Esse é um daqueles pequenos causos que escorregam das páginas dos Livros de História, mas são preservados nas conversas de bar, nos papos entre veteranos e nos blogs em geral.
Tudo começou em 1944, quando Bill Norris comandava um B-24 Liberator do 453º Grupo de Bombardeiros do Exército dos EUA.
O B-24 era um avião bem decente, com 11 tripulantes e capacidade de 4 toneladas de bombas, dependendo da missão. Ele era usado em patrulhas anti-submarino e missões de bombardeio em terra, e em uma dessas missões, rumo à Alemanha que nosso amigo Bill Norris se viu encrencado.
Durante os preparativos um dos mecânicos achou um problema no avião. Bill e seus homens tiveram que pegar um reserva, que apresentou problemas no suporte de bombas, trabalharam a noite toda para resolver, pois era imperativo que eles fossem os primeiros a decolar, pela manhã.

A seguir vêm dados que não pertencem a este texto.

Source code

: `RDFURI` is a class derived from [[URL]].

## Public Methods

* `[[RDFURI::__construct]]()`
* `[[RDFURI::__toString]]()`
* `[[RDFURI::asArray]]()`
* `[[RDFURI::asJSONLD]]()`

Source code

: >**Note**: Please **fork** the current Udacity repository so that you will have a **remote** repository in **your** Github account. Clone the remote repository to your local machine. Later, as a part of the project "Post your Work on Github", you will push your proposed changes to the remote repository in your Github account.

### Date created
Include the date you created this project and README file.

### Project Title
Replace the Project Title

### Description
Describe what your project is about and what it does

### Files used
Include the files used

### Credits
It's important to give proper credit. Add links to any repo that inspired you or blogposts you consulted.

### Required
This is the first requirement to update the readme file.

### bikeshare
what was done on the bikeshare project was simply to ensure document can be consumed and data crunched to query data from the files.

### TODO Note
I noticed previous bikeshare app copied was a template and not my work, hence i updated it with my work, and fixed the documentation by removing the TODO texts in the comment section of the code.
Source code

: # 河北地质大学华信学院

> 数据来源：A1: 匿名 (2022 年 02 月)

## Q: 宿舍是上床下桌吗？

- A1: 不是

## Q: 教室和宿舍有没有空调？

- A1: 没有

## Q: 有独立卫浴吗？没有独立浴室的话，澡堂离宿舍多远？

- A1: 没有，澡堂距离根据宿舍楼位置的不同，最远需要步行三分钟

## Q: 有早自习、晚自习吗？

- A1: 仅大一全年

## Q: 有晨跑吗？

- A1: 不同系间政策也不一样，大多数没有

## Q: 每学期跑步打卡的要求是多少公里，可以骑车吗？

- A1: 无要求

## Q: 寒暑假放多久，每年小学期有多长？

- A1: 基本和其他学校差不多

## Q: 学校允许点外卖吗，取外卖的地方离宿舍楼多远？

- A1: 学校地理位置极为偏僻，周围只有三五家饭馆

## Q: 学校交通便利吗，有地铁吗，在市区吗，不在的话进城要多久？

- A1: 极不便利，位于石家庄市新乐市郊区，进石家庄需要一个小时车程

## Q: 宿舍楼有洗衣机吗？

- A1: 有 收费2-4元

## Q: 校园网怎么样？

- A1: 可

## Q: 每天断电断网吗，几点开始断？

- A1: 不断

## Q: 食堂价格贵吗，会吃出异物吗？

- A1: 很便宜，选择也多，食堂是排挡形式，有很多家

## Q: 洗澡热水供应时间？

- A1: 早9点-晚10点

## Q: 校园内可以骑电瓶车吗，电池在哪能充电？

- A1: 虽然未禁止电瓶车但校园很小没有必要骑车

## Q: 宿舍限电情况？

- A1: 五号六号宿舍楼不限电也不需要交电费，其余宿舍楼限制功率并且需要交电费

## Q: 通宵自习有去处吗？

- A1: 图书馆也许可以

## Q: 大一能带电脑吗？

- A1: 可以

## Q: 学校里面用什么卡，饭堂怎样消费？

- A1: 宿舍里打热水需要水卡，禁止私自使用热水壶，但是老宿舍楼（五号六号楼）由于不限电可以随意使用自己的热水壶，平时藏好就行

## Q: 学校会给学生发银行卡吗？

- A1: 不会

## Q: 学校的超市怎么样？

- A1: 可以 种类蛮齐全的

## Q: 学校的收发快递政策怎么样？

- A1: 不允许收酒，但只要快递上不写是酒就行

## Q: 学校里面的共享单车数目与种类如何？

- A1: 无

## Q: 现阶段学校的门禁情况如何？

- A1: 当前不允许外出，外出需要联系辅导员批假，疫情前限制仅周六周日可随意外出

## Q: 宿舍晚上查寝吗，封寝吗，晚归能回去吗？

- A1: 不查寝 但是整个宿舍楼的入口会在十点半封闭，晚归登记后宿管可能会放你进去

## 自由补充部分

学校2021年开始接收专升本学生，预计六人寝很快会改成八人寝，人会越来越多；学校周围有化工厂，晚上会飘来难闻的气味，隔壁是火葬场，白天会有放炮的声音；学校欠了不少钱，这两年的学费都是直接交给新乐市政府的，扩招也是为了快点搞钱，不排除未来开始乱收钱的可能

Na correria conseguiram reparar o avião, decolaram no horário, mas imediatamente Bill percebeu algo errado. Os instrumentos simplesmente não funcionavam, mas o avião estava voando bem, subindo a uma razão decente, então não havia nada de errado com os motores.
Normalmente o procedimento seria voltar pra base, mas aquele B-24 em questão era um batedor. Ele deveria guiar os outros 25 aviões até o alvo, e marcá-lo com bombas de fumaça (além de bombas de verdade, afinal ir até a Alemanha e não matar chucrutes é como ir a Roma e não ver o Papa).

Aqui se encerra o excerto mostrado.